Both employers and employees would pay into a fund to cover the benefits and administrative costs of the program. A House fiscal note says roughly $1.3 billion would be collected during 2022 and 2023. About 300 employees are needed to build the system, and it would take 3 ½ years to get it started, said bill sponsor Rep. Laurie Halverson, DFL-Eagan.
The National Federation of Independent Businesses urged lawmakers to oppose the bill, calling the numbers “eye-popping.”
“We are especially opposed to the new tax created in the bill that will be levied on every business and most workers and have very credible concerns that the tax will grow significantly over time,” the federation wrote to legislators.
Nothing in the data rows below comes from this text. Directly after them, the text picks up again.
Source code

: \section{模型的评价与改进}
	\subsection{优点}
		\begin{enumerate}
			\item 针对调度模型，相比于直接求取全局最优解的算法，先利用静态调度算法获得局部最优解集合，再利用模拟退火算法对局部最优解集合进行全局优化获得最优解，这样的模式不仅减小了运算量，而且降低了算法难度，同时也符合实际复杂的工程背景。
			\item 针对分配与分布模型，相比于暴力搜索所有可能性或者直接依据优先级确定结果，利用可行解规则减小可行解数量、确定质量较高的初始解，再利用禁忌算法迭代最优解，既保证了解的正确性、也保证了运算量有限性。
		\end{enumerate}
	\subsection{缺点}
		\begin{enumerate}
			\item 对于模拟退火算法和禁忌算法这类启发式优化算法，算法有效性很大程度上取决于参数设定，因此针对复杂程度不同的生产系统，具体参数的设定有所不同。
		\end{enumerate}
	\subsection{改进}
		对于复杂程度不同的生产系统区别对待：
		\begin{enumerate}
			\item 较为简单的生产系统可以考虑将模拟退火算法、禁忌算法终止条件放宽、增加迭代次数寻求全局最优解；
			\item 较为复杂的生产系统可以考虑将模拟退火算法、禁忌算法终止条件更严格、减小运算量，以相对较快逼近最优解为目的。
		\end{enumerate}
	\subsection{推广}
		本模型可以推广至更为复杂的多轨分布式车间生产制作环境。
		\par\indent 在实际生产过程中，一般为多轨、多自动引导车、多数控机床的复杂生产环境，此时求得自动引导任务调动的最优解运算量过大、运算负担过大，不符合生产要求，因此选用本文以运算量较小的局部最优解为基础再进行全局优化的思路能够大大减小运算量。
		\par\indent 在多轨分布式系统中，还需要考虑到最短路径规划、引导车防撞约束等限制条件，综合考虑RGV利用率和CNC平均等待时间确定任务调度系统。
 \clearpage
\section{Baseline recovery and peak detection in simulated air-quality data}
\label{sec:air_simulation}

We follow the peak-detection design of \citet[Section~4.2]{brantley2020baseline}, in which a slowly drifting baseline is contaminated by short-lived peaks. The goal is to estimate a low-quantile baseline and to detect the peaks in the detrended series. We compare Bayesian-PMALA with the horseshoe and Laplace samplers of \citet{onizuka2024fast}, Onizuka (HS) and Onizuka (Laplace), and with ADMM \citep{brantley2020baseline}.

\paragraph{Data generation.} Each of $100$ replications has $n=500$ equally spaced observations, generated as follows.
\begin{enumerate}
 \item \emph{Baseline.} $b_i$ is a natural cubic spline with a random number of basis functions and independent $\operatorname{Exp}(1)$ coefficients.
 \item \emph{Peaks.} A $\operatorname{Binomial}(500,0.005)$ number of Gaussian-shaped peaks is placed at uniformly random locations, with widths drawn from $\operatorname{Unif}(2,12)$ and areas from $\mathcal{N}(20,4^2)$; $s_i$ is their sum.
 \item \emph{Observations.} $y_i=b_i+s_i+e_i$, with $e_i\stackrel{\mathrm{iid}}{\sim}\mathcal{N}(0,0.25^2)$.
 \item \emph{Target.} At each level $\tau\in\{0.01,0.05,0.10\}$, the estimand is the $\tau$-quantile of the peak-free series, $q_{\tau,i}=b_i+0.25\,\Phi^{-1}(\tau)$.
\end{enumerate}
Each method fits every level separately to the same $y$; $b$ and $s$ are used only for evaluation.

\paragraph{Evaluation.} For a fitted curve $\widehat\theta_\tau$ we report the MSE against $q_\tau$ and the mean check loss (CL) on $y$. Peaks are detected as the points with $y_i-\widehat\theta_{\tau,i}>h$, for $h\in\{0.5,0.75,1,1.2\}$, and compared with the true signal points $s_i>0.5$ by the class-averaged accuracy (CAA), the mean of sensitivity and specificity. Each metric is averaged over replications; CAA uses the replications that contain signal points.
Employers already need to offer competitive benefit packages to retain staff with the worker shortage, Senate Majority Leader Paul Gazelka, R-East Gull Lake, recently said of the idea, adding, “I think the market is going to take care of itself anyway.”
President Donald Trump signed a bill in December granting 12 weeks of paid leave for federal employees. Gazelka said Trump’s attention to the topic is important, but passing the House’s bill would have a different impact.
“You have a huge organization, the federal government, and that’s different from small business,” said Gazelka, who is concerned that small businesses would not be able to survive if they had to give workers 12 weeks of leave.